Public Use Healthcare Claims
Where do you go if you want high-quality healthcare payer claims data? Well, SynPUF! of course.
What is public use healthcare claims?
CMS 2008-2010 Data Entrepreneurs' Synthetic Public Use File (SynPUF) provides a realistic set of Medicare claims data that is available in the public domain. CMS.gov lists a few purposes for this data:
- software and ETL pipeline development
- research and analytics practitioner training in complexity of claims data
- support data mining and advanced analytics activities.
Why use this data?
We are currently using this data to build solutions, pipelines, data models, and real-world analytics frameworks. This data looks so realistic that we can actually work with it, massage it, and work through issues that we would encounter with typical claims data inside a payer environment.
In addition, I am using this data to generate synthetic Eletronic Medical/Health Records (EMR/EHR) in an XML format called HL7 (FHIR) via Python code. I will do a later write-up on this particular code process.
Large collection of realistic-looking data
There is a fairly "large" amount of claims data available in this set. It will defeinitely put your processes to task, but won't overwhelm.
Some highlights:
- ~2.3 million unique beneficiary (member) entries in each 2008-2010
- ~17 million combined inpatient and outpatient (IP and OP, respectively) medical claims for 2008-2010
- ~111 million prescription drug events (PDE / Rx / pharmacy)
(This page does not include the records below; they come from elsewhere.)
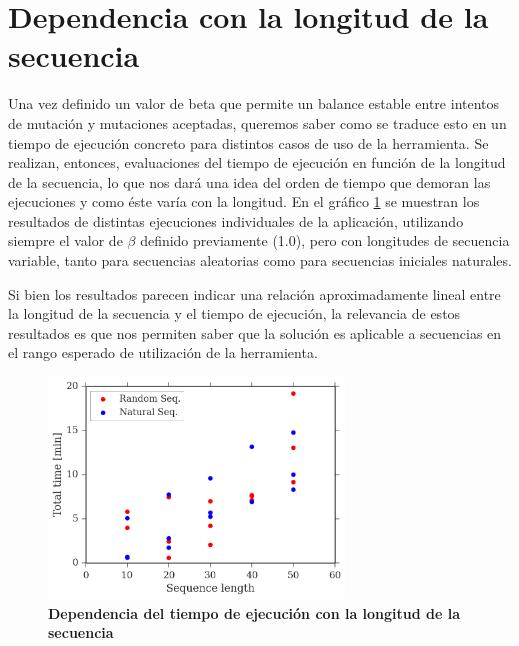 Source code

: \section{Dependencia con la longitud de la secuencia}

Una vez definido un valor de beta que permite un balance estable entre intentos de mutación y mutaciones aceptadas, queremos saber como se traduce esto en un tiempo de ejecución concreto para distintos casos de uso de la herramienta.
Se realizan, entonces, evaluaciones del tiempo de ejecución en función de la longitud de la secuencia, lo que nos dará una idea del orden de tiempo que demoran las ejecuciones y como éste varía con la longitud.
En el gráfico \ref{fig:time-vs-length} se muestran los resultados de distintas ejecuciones individuales de la aplicación, utilizando siempre el valor de $\beta$ definido previamente (1.0), pero con longitudes de secuencia variable, 
tanto para secuencias aleatorias como para secuencias iniciales naturales.

Si bien los resultados parecen indicar una relación aproximadamente lineal entre la longitud de la secuencia y el tiempo de ejecución, la relevancia de estos resultados es que nos permiten 
saber que la solución es aplicable a secuencias en el rango esperado de utilización de la herramienta. 

\begin{figure}[htbp]
\centering
\includegraphics[width=0.7\textwidth]{img/resultados/lengthVsTime.png}
\caption{\textbf{Dependencia del tiempo de ejecución con la longitud de la secuencia}}
\label{fig:time-vs-length}
\end{figure}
- ~95 million carrier claims
The data is available in very managable pieces. In fact, each of these subject areas is available in its own file. On top of that, each is broken out into 20 samples that correspond to each other. In that way, you can pull Sample 01 from each beneficiary, IP, OP, etc. and get all the corresponding claims for those members.
Good documentation
CMS has provided very concise data definitions and dictionaries. I mean, it's good in general, but very good for CMS.gov.
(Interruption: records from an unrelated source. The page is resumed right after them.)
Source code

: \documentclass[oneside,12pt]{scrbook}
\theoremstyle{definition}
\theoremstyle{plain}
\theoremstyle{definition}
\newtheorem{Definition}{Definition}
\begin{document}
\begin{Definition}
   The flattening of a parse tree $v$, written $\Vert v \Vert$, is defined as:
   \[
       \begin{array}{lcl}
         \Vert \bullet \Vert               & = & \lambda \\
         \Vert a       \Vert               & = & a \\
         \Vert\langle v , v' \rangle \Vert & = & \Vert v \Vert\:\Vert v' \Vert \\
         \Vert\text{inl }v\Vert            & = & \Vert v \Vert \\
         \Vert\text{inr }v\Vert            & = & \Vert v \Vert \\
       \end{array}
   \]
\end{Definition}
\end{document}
- Data Users Document - This will give you the overview and counts for each of the tables, as well as basic analytical and use descriptions.
- Codebook - Simple, extensive description, valid values, counts, etc. for each field in the tables. You will also find external references for some values.
Caveats
The data is not perfect, and you can read more about interpretation limitations in the Users Doc; many of these limitations revolve around the fact that the data is completely deidentified.
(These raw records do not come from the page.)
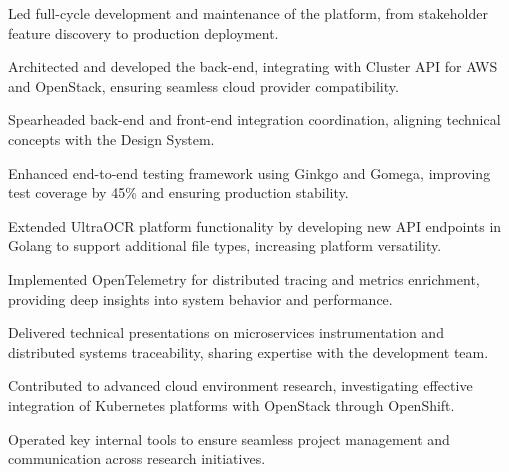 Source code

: \documentclass[]{deedy-resume-pdflatex}
\begin{document}
\begin{minipage}[t]{0.65\textwidth}

\vspace{\topsep} %
\begin{tightemize}
\item Led full-cycle development and maintenance of the platform, from stakeholder feature discovery to production deployment.
\item Architected and developed the back-end, integrating with Cluster API for AWS and OpenStack, ensuring seamless cloud provider compatibility.
\item Spearheaded back-end and front-end integration coordination, aligning technical concepts with the Design System.
\item Enhanced end-to-end testing framework using Ginkgo and Gomega, improving test coverage by 45\% and ensuring production stability.
\end{tightemize}
\sectionsep


\vspace{\topsep} %
\begin{tightemize}
\item Extended UltraOCR platform functionality by developing new API endpoints in Golang to support additional file types, increasing platform versatility.
\item Implemented OpenTelemetry for distributed tracing and metrics enrichment, providing deep insights into system behavior and performance.
\item Delivered technical presentations on microservices instrumentation and distributed systems traceability, sharing expertise with the development team.
\end{tightemize}
\sectionsep


\vspace{\topsep} %
\begin{tightemize}
\item Contributed to advanced cloud environment research, investigating effective integration of Kubernetes platforms with OpenStack through OpenShift.
\item Operated key internal tools to ensure seamless project management and communication across research initiatives.
\end{tightemize}
\sectionsep


\end{minipage}
\end{document}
However, there are some specific considerations I think are worth pointing out that make this limited:
- Data from 2008-2010 is a bit outdated. The healthcare landscape has changed since this time. Not least of which is the implementation of the Affordable Care Act (ACA), which had some wide-ranging effects on behavior and reporting.
- Medical claims (IP/OP) uses deprecated ICD-9-CM diagnosis codes. Since Oct 2015 ICD-10 has been required on medical claims data, so you will need to convert these. For that, check out CMS's General Equivalency Model (GEM).
- Analytics taken with a grain of salt. This is discussed in detail in the document, but because this is a public use file, the deidentified nature of the data means not all correlations will be represented the same way in real world data.
Other Resources
Here are some other resources that pair well with the SynPUF data for analytics and research purposes:
- CMS ICD-10 to HCC 2018 crosswalks - Used primarily for Risk Adjustment (RA). These codes will allow to roll-up to a high-level HCC from the diagnosis code and have associated Risk Adjustment Factor values.
- SSA to FIPS state and county crosswalk - SynPUF beneficiary file uses SSA county codes, which are not widely used for geo-spacial analysis. FIPS is more highly cross-compatible and will allow you to use it in more software packages.
Just for fun - try this use case
Ok, so I would also like to put out a challenge for someone who wants to get into Healthcare data. I think a good Data Analyst or Data Scientist should be able to work from end-to-end. So, download the datasets, load them, map them, and then try to answer some business problems:
Business Problems: We are a national health insurance payer.
- What diseases have the biggest impact on cost?
- How much should we expect to pay next year for a Female, 70-74 year old member with Heart Failure and Osteoporosis?
- What diseases were most common among members who died?
Try it out with any stack you like. I would recommend the matt.guide docker container with Python and MariaDB (MySQL).